GENOVA\ aise\ - Un’intera giornata per scoprire storie di partenze, ritorni e nuovi sguardi sul presente. Il MEI – Museo Nazionale dell’Emigrazione Italiana di Genova aprirà infatti domani, 17 gennaio, le sue porte a cittadini, famiglie, turisti e visitatori per una giornata speciale di attività gratuite, pensata come momento di incontro, scoperta e condivisione.
Attraverso laboratori per bambini e visite guidate per adulti, il museo invita a esplorare la storia dell’emigrazione italiana come esperienza collettiva fatta di viaggi, sogni, lavoro e contaminazioni culturali, in dialogo con le migrazioni contemporanee.
In programma ci sono tre turni di attività, con proposte parallele per bambini e adulti.

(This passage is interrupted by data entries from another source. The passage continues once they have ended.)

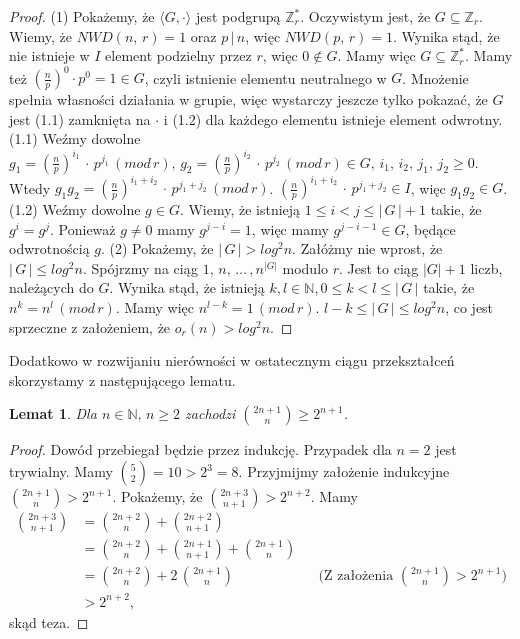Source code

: \documentclass[declaration,shortabstract]{iithesis}
\theoremstyle{definition}
\theoremstyle{remark} \newtheorem{observation}{Obserwacja}
\theoremstyle{plain} \newtheorem{theorem}{Twierdzenie}
\theoremstyle{plain} \newtheorem{lemma}{Lemat}
\theoremstyle{remark} \newtheorem*{remark*}{Uwaga}
\theoremstyle{reminder} \newtheorem*{reminder*}{Przypomnienie}
\begin{document}
\begin{proof}
	(1) Pokażemy, że $\langle G, \cdot \rangle$ jest podgrupą $\mathbb{Z}_r^*$. Oczywistym jest, że $G \subseteq \mathbb{Z}_r$. Wiemy, że $NWD(n, \, r) = 1$ oraz $p \, | \, n$, więc $NWD(p, \, r) = 1$. Wynika stąd, że nie istnieje w $I$ element podzielny przez $r$, więc $0 \notin G$. Mamy więc $G \subseteq \mathbb{Z}_r^*$. Mamy też $(\frac{n}{p})^0\cdot p^0 = 1 \in G$, czyli istnienie elementu neutralnego w $G$. Mnożenie spełnia własności działania w grupie, więc wystarczy jeszcze tylko pokazać, że $G$ jest (1.1) zamknięta na $\cdot$ i (1.2) dla każdego elementu istnieje element odwrotny.\newline
	(1.1) Weźmy dowolne $g_1 = (\frac{n}{p})^{i_1} \, \cdot \, p^{j_1} \, (mod\,r), \, g_2 = (\frac{n}{p})^{i_2} \, \cdot \, p^{j_2}  \, (mod\,r) \in G, \, i_1, \,i_2, \,j_1, \, j_2 \geq 0$. Wtedy $g_1g_2 = (\frac{n}{p})^{i_1 + i_2} \, \cdot \, p^{j_1 + j_2} \, (mod\,r)$. $(\frac{n}{p})^{i_1 + i_2} \, \cdot \, p^{j_1 + j_2} \in I$, więc $g_1g_2\in G$. \newline
	(1.2) Weźmy dowolne $g \in G$. Wiemy, że istnieją $1 \leq i < j \leq | \, G \, | + 1$ takie, że $g^i = g^j$. Ponieważ $g \neq 0$ mamy $g^{j - i} = 1$, więc mamy $g^{j - i - 1} \in G$, będące odwrotnością $g$. \newline
	(2) Pokażemy, że $|\,G\,| > log^2n$. Załóżmy nie wprost, że $|\,G\,| \leq log^2n$. Spójrzmy na ciąg $1,\, n, \, \dots\,, n^{|G|}$ modulo $r$. Jest to ciąg $|G| + 1$ liczb, należących do $G$. Wynika stąd, że istnieją $k, l \in \mathbb{N}, 0 \leq k < l \leq |\,G\,|$ takie, że $n^k = n^l \, (mod\,r)$. Mamy więc $n^{l-k} = 1 \, (mod\,r)$. $l - k \leq |\,G\,| \leq log^2n$, co jest sprzeczne z założeniem, że $o_r(n) > log^2n$. 
\end{proof}

Dodatkowo w rozwijaniu nierówności w ostatecznym ciągu przekształceń skorzystamy z następującego lematu.

\begin{lemma}\label{newton1}
	Dla $n \in \mathbb{N}, \, n \geq 2$ zachodzi ${2n + 1 \choose n} \geq 2^{n+1}$.
\end{lemma}
	
\begin{proof}
	Dowód przebiegał będzie przez indukcję. Przypadek dla $n = 2$ jest trywialny. Mamy ${5 \choose 2} = 10 > 2^3 = 8.$\newline
	Przyjmijmy założenie indukcyjne ${2n + 1 \choose n} > 2^{n+1}$. Pokażemy, że ${2n + 3 \choose n + 1} > 2^{n+2}$. Mamy
	\begin{align*}
		{2n + 3 \choose n + 1} &= {2n + 2 \choose n} + {2n + 2 \choose n + 1} \\
		&= {2n + 2 \choose n} + {2n + 1 \choose n + 1} + {2n + 1 \choose n} \\
		  & = {2n + 2 \choose n} + 2\, {2n + 1 \choose n} &   & \text{(Z założenia ${2n + 1 \choose n} > 2^{n+1}$)} \\
		&> 2^{n+2},
	\end{align*}
	skąd teza.
\end{proof}
	
\end{document}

Ogni attività ha la durata di circa 1 ora e mezza a partire dalle ore 10.00.
Primo evento in programma è alle ore 10.00 ed è pensato per bambini tra i 4 e i 10 anni, dal titolo “L’Orto di un Viaggiatore”. Un laboratorio creativo tra storia, cibo e arte, con colori naturali e la realizzazione di un “passaporto del museo” personalizzato.
Per gli adulti, invece, è in programma una visita guidata su emigrazione e alimentazione: cosa mangiavano i migranti italiani, quali semi portavano con sé e come le tradizioni culinarie si sono trasformate nel tempo.
Alle ore 14.30, per i bambini è in programma “Fili di viaggio”. Un laboratorio per riflettere sui sogni e sulle traiettorie delle migrazioni, costruendo un piccolo libro intrecciato di fili e storie.
Per gli adulti, una visita guidata tra emigrazione storica italiana e migrazioni contemporanee, attraverso le vicende di milioni di persone partite da Genova e dall’Italia verso il mondo.
Alle ore 16.30, per i bambini c’è spazio per il gioco del museo, con letture e momenti di creatività insieme al personale educativo.
Per gli adulti, un’altra visita guidata dedicata alla storia dell’emigrazione italiana, raccontata all’interno della suggestiva sede della Commenda di San Giovanni di Pré.